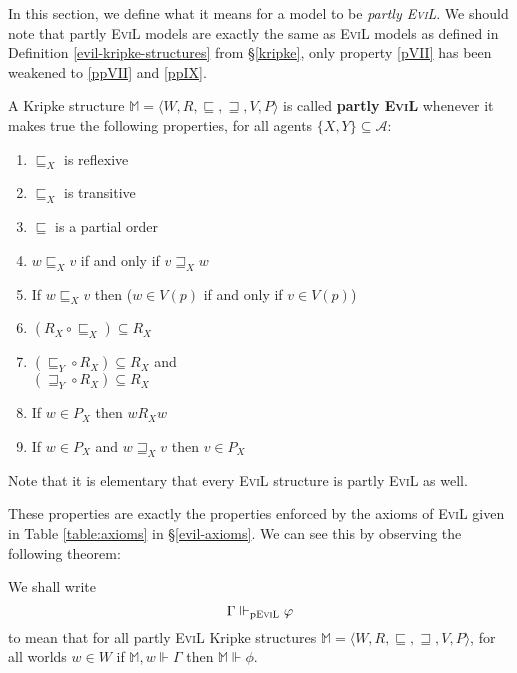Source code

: In this section, we define what it means for a model to be
\emph{partly \textsc{EviL}}.  We should note that partly \textsc{EviL}
models are exactly the same as \textsc{EviL} models as defined in Definition
  \ref{evil-kripke-structures} from \S\ref{kripke}, only property
  \ref{pVII} has been weakened to \ref{ppVII} and \ref{ppIX}.

\begin{definition}\label{partly-evil}
A Kripke structure $\mathbb{M}=\langle W, R, \sqsubseteq, \sqsupseteq, V, P \rangle$ is called \textbf{partly
  \textsc{EviL}} whenever it makes true the following properties, for
all agents $\{X,Y\} \subseteq \mathcal{A}$:
  \begin{enumerate}[label=\textup{(\emph{\Roman*})$'$}, topsep=0.0in, parsep=0.075in]
    \item\label{ppI} $\sqsubseteq_X$ is reflexive
    \item \label{pptrans} $\sqsubseteq_X$ is transitive 
    \item \label{ppantisym} $\sqsubseteq$ is a partial order
    \item \label{ppreverse} $w \sqsubseteq_X v$ if and only if $v
    \sqsupseteq_X w$
    \item \label{islandiff} If $w \sqsubseteq_X v$ then ($w \in V (p)$ if and only if $v
    \in V (p)$)
    \item \label{ppV} $(R_X \circ \sqsubseteq_X) \subseteq R_X$
    \item \label{ppVI} $(\sqsubseteq_Y \circ R_X) \subseteq R_X$ and \\
    $(\sqsupseteq_Y \circ R_X) \subseteq R_X$
    \item\label{ppVII} If $w \in P_X$ then $w
    R_X w$
    \item\label{ppIX} If $w \in P_X$ and $w \sqsupseteq_X v$ then $v
    \in P_X$
  \end{enumerate}
\end{definition}

Note that it is elementary that every \textsc{EviL} structure is
partly \textsc{EviL} as well.

These properties are exactly the properties enforced
by the axioms of \textsc{EviL} given in Table \ref{table:axioms} in
\S\ref{evil-axioms}. We can see this by observing the following
theorem:

\begin{definition}\label{pEviL-Vdash}
We shall write
\[ \Gamma \Vdash_{\textup{p\textsc{EviL}}} \phi \]
to mean that for all partly \textsc{EviL} Kripke structures
$\mathbb{M} = \langle W, R, \sqsubseteq, \sqsupseteq, V, P \rangle$,
for all worlds $w \in W$ if $\mathbb{M},w \Vdash \Gamma$ then $\mathbb{M} \Vdash \phi$.
\end{definition}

Assignment: Search the data above for the string "this" and copy each line that has it.

Written solution:
: In this section, we define what it means for a model to be
\S\ref{evil-axioms}. We can see this by observing the following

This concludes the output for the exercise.